SOUNDGARDEN, Down On The Upside (A&M Records, 1996)

Se un anno vinci la Champions League, nessuno l’anno successivo si accontenterà del campionato, certo non la stampa, tanto meno la curva. Così capita che una prestazione ancora una volta sorprendente, energica e a tratti brillante non riesca a trattenere certe male lingue che vogliono la squadra bollita e ormai alla fine di un ciclo.

Capita così anche ai Soundgarden che dopo aver piazzato un colpo epocale con “Superunknown” vedono inscenare un assalto a quello che, a mente lucida, ne è comunque un degno seguito, non un disco di pari bellezza, ma comunque uno che nelle discografie altrui (che so, pur con tutte le differenze, in quella dei Pearl Jam) avrebbe fatto gridare al miracolo. Comunque, ormai i Garden sono una piccola multinazionale, la faccia seria e presentabile del grunge e, a discapito di continui problemi con la paranoia censoria americana, i milioni di copie vendute ne hanno minato la credibilità underground (ammettiamolo tutti, se un gruppo che amiamo comincia a vendere lo sentiamo inevitabilmente meno nostro).
Eppure decidono bellamente di fregarsene e si producono da soli un disco tutt’altro che facile e che viene inspiegabilmente scambiato per la brutta copia del suo predecessore. A conti fatti, le uniche cose che hanno in comune i due album sono la disperazione dei testi, l’ambizione di fondo e il minutaggio.
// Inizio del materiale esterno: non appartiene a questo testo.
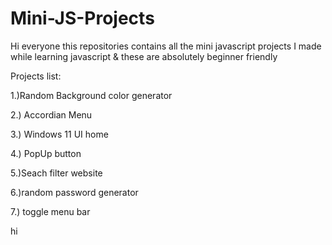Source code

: # Mini-JS-Projects

Hi everyone this repositories contains all the mini javascript projects I made while learning javascript & these are absolutely beginner friendly


Projects list:

1.)Random Background color generator


2.) Accordian Menu 


3.) Windows 11 UI home

4.) PopUp button

5.)Seach filter website

6.)random password generator 

7.) toggle menu bar

hi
Per il resto di differenze ce ne sarebbero, il suono si asciuga, le melodie si armonizzano e arrotondano e le asperità, in questo modo, diventano ancora più urticanti. Prendiamo ad esempio la scossa luddista di “Never The Machine Forever” che, oltre a dire due o tre cosette ai RATM, è l’unico brano ad opera di Thayl (qualcosa, col senno di poi, vorrà dire) ed è un inserto di ferocia industrial che spezza il fiato all’album subito dopo la narcolessia di “Applebite” e subito prima di una ballata tradizionale come “Tighter & Tighter”.
Il senso dell’album va cercato soprattutto nel nocciolo che va da “Ty Cobb” a “Never Named”: la prima è un country punk velocissimo da far felice Jello Biafra, speziato da un banjo impertinente, “Blow Up The Upside World” mette Beatles e Led Zeppelin uno affianco all’altro a fare i conti con l’Apocalisse (in sostanza, un’altra “Black Hole Sun”, solo un pizzico meno bella), “Burden In My Hand”, murder ballad pressoché perfetta, stende una melodia limpida come un sudario su un umore torbido e tormentato, con un suono tonante come le prestazioni di Cornell e Cameron, mentre “Never Named” è un esempio di feroce non-sense punk che piuttosto che dilettare, posto dopo tanta disperazione dissimulata, inquieta come una risata tra le lacrime.
Altro abisso, più che vertice, è “Overfloater”, forse una delle più disperate dell’intera discografia, talmente cupa e lisergica da trascinare qualunque cosa a terra con sé.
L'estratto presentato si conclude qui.